Assessment of antigen-specific T cells

- Peripheral blood mononuclear cells will be exposed to E6, E7, and hTert-derived peptides. CD4- and CD8-specific T-cell IFN-γ production will be monitored by ELISpot IFN-γ. Similar experiments will be performed using TIL.

These experiments will allow us to determine the presence of antigen-specific T cells before and after treatment as well as the ability of combined vaccination and atezolizumab therapy to enhance the diversity of immune responses (epitope spreading).

A fresh tumor biopsy for TIL production proof of concept will be performed and centralized at baseline and at 2 months. Collection of tumor biopsies will be guided by ultrasound or CT scan. Methods for TIL culturing were the same as those used by the Rosenberg group (25).

Tumor samples obtained by biopsies or surgery at diagnosis will be centralized for the translational research program.

2.5.5 Quality-of-Life Assessment

A health-related QoL EORTC QLQ-C30 questionnaire will be collected:

- at inclusion,

- every 8 weeks until the end of treatment visit, and

- at the end of vaccine visit.

2.5.6 Data Analysis

For each patient enrolled in VolATIL study, the investigators will document all required data in the corresponding source documents. These data will then be entered in the electronic case report form (eCRF), which will be accessible only to authorized persons a secured web connection. One eCRF will be created for each patient. The investigator has the responsibility for its completion, proof reading, and its approval after the final verification for the authenticity and accuracy of all entered data. University Hospital of Besançon (Sponsor) will ensure that the study is conducted in accordance with the Good Clinical Practice guidelines and all applicable local laws and that the rights, security, and wellbeing of the patient are respected. The Sponsor will perform source document verification and validation as well as request clarification to ensure the accuracy, completeness, and reliability of data. At the end of the data handling process, a data review meeting will be held to prepare the database lock. After the database lock, data will be transferred into SAS format. Methodology and Quality of Life Unit in Oncology from the University Hospital of Besançon will produce statistical analyses.
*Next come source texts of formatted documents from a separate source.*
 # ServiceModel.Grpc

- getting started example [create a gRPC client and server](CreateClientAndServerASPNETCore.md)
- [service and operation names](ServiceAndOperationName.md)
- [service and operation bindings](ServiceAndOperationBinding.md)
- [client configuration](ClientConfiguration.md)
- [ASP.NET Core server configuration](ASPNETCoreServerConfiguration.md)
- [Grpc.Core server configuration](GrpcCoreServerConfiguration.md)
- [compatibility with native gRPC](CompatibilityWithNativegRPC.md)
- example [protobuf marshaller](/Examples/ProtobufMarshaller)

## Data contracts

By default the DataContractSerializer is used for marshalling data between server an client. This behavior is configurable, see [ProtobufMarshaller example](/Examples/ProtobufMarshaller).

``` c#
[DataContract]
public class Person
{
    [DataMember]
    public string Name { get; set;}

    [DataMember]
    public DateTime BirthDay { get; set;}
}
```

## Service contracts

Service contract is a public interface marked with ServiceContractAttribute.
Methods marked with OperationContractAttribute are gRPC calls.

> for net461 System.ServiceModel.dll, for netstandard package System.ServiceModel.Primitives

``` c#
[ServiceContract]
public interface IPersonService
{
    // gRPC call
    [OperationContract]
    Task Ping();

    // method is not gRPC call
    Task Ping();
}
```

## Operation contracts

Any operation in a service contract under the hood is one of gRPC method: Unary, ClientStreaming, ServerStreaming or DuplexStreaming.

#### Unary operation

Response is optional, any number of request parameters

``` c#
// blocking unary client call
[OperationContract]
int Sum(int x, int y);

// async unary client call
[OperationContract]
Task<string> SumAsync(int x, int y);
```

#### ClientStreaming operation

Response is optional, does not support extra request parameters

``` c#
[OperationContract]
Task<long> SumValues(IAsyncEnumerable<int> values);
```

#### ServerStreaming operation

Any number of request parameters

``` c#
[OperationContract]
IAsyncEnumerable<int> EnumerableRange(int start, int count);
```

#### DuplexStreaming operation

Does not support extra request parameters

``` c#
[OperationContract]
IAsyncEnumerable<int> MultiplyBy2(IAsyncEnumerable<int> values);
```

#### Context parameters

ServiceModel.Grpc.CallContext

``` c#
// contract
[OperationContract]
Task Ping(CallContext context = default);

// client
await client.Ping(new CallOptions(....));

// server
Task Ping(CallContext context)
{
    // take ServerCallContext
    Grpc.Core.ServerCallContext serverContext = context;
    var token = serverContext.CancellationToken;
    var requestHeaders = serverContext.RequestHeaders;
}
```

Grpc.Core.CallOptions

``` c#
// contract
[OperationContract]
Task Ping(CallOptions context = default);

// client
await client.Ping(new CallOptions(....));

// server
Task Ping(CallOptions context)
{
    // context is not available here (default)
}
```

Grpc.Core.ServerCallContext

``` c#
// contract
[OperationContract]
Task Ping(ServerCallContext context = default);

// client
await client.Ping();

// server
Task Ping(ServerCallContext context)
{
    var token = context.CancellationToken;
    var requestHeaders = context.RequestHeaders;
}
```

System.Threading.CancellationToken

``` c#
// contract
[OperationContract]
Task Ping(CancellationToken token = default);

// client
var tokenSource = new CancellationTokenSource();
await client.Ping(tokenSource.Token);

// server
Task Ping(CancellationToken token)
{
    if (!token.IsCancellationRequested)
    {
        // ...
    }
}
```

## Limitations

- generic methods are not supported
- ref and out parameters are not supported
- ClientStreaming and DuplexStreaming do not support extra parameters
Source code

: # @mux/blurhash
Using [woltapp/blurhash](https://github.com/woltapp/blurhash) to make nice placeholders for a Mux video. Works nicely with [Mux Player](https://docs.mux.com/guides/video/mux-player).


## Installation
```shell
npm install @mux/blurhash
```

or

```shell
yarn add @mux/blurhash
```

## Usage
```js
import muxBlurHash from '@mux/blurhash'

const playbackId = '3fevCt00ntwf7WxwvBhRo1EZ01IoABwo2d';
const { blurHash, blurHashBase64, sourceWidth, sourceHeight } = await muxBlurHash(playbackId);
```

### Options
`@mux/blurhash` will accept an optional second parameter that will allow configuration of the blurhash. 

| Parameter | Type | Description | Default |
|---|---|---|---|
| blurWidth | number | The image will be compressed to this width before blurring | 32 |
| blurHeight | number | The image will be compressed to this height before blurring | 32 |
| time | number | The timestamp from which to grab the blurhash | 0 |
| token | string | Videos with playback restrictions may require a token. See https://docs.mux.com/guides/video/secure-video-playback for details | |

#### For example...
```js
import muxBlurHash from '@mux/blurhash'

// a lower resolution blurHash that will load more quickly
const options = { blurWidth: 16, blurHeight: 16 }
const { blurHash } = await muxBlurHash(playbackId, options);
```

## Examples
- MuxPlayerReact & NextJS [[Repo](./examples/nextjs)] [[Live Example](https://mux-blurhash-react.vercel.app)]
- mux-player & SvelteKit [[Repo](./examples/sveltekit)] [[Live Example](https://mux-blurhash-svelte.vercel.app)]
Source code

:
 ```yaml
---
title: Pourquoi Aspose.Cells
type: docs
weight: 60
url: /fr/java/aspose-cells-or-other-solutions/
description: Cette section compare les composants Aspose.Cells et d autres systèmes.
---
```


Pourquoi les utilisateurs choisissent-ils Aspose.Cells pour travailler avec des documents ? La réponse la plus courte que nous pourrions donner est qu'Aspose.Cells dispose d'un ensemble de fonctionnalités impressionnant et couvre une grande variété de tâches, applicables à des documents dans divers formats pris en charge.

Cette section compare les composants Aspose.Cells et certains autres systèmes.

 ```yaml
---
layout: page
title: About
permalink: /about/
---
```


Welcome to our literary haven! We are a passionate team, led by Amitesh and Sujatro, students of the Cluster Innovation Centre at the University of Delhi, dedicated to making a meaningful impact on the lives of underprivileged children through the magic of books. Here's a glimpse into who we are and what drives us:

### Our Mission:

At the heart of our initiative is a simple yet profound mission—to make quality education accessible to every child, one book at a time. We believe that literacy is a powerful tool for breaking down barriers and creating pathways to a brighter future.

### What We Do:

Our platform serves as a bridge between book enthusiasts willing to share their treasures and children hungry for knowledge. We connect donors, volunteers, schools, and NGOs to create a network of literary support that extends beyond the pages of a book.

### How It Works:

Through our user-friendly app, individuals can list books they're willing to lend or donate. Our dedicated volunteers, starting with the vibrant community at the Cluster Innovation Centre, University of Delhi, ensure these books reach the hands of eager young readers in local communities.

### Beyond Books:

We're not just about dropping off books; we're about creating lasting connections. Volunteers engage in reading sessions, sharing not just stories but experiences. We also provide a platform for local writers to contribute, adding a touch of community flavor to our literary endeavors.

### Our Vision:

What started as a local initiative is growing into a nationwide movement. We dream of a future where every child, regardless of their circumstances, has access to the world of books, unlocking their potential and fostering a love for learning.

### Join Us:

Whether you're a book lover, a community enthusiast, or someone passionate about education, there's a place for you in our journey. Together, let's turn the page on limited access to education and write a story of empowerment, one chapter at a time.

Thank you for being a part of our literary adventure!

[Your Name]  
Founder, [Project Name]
2.5.7 Statistical Considerations

VolATIL trial is a one-arm two-stage phase II design. The aim is to demonstrate that the ORR at 4 months according to iRECIST is clearly above a low rate (such as 20%) that would be not satisfactory. The following hypotheses will be considered:

- H0 (null): An ORR rate at 4 months of 20% is uninteresting

- H1 (alternative): An ORR rate at 4 months of 45% is expected

According to Simon two-stage design (optimum method) with a one-sided 2.5% type I error and power of 90%, 42 evaluable patients at 4 months will need to be included in order to test the previous hypotheses.

The hypotheses regarding an uninteresting rate of 20% are based on previous studies (17–20, 22–24, 26). An anticipated ORR rate at 4 months of 45% would be considered clinically meaningful.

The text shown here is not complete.